Try it => Look through the listing and report every line that has "belajar" in it.

Source information =>
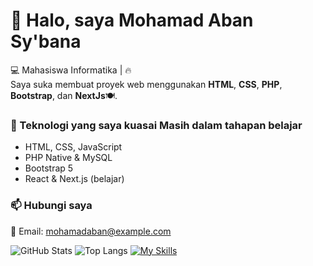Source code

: # 👋 Halo, saya Mohamad Aban Sy'bana

💻 Mahasiswa Informatika | 🔥   
Saya suka membuat proyek web menggunakan **HTML**, **CSS**, **PHP**, **Bootstrap**, dan **NextJs**🍽️.

### 🚀 Teknologi yang saya kuasai Masih dalam tahapan belajar
- HTML, CSS, JavaScript
- PHP Native & MySQL
- Bootstrap 5
- React & Next.js (belajar)

### 📫 Hubungi saya
📧 Email: mohamadaban@example.com  


![GitHub Stats](https://github-readme-stats.vercel.app/api?username=abansybana09&show_icons=true&theme=tokyonight)
![Top Langs](https://github-readme-stats.vercel.app/api/top-langs/?username=abansybana09&layout=compact&theme=tokyonight)
[![My Skills](https://skillicons.dev/icons?i=html,css,php,js,bootstrap,react)](https://skillicons.dev)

Answer to this task =>
### 🚀 Teknologi yang saya kuasai Masih dalam tahapan belajar
- React & Next.js (belajar)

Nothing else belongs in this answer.